We left number of ED visits with IQR and p-value in our result section. Percentages were deleted to make it clearer.

Q6

6.       Very minor comment figures’ axes names should be in the middle.

We have revised our figure.

Q7

7.       Table one says weekly visits, on the figure number of visits. For me it seems that they are the same. Please recheck which one they are and correct accordingly.

Yes, they mean the same thing. We revised the wording of Table 1.

Q8

8.       I couldn’t find the stats for total ED visits. It would be helpful to have them.

We had added it in our table 1.

Q9

9.       In discussion, the sentences in the first paragraph containing % should be rephrased because at the moment it sounds like the reduction was from 44.4 to 76.7% etc and it’s confusing.

Thank you for your comments.

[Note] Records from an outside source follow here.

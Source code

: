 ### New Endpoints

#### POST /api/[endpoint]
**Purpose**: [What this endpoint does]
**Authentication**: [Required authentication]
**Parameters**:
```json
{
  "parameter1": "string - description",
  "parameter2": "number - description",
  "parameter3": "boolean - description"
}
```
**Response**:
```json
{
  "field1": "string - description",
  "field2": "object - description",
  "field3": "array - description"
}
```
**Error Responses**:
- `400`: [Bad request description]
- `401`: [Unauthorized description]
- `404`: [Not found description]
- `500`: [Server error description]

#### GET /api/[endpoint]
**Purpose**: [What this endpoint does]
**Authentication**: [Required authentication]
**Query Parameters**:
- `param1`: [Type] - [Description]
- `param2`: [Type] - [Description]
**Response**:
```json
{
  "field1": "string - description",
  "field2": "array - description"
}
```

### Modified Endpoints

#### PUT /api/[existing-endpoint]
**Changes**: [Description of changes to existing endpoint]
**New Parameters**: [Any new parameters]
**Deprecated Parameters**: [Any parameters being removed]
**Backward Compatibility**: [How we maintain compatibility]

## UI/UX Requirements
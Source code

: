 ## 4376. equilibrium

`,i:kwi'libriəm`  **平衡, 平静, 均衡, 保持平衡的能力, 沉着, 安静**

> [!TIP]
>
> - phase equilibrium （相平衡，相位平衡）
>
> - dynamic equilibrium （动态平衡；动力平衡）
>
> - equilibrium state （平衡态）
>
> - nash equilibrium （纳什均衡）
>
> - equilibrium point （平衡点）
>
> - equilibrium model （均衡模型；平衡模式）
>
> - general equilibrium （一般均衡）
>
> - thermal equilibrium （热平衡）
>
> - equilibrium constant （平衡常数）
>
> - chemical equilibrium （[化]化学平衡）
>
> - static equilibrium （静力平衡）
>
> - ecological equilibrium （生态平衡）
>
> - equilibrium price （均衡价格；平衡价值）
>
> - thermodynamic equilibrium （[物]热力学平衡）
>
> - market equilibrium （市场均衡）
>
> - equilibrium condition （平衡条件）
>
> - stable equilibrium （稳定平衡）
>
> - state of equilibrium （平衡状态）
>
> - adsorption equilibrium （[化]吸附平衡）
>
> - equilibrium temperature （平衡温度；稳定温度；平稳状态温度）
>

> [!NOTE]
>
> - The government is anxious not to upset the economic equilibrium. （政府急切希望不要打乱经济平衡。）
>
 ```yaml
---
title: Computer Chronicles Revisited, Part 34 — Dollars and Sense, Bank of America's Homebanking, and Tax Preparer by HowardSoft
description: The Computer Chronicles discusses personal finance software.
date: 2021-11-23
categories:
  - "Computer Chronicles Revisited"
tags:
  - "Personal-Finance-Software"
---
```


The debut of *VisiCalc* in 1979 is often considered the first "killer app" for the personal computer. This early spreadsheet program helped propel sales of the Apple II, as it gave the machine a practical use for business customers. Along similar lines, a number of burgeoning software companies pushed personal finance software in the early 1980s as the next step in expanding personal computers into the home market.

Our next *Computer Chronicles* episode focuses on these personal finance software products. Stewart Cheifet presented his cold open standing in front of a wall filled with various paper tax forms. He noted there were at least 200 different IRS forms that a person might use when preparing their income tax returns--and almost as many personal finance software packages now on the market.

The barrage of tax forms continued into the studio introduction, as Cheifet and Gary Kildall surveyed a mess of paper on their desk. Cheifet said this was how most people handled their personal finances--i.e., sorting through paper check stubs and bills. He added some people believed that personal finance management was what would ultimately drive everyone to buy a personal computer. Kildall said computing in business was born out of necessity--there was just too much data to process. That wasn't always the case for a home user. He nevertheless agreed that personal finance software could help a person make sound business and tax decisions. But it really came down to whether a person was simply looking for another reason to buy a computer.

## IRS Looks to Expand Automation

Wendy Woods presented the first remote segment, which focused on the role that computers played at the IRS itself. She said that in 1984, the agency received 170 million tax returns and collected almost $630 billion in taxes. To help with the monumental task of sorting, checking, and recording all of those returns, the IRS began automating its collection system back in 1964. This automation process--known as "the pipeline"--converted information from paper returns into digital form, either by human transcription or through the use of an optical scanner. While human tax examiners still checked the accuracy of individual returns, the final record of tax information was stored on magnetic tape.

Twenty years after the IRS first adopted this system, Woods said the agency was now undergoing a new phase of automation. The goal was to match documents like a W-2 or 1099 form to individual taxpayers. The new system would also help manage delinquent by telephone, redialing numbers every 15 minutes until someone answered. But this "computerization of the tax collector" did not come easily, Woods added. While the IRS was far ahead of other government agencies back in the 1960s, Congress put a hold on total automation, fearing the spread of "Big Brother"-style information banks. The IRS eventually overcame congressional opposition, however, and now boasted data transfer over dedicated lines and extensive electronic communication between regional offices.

We delete the unnecessary sentences in the discussion section which were misleading and already shown in the result section.

Q10

10.   In the discussion – please discuss if there is less GI bleeding cases in ED then what is happening with those people: are they ending up family physicians or … What have other studies shown?

Thank you for your suggestion. We tried our best to find literature but there was no study can answer this question. A national-wide population-based study design is necessary to now the dynamic between health care facilities. We had listed this in our limitation section as below.

 

“Second, the cross-sectional and descriptive research design of our study precluded causal inference. Our study design and material also cannot tell the actual reason why ED visit of GI bleeding decline, or if they went to private clinics or just postponed their need. A larger population-based longitudinal study is necessary in the future..”

 

Author Response File: Author Response.pdf

Round 2

Reviewer 1 Report

The authors have revised their statement in the Discussion and Conclusion sections and cited a new reference to support the idea. I have no further comment.

 

Reviewer 2 Report

I appreciate the work to address the comments from the original version, particularly the updates to the tables.

Minor grammatical errors to be fixed.

This manuscript is a resubmission of an earlier submission. The following is a list of the peer review reports and author responses from that submission.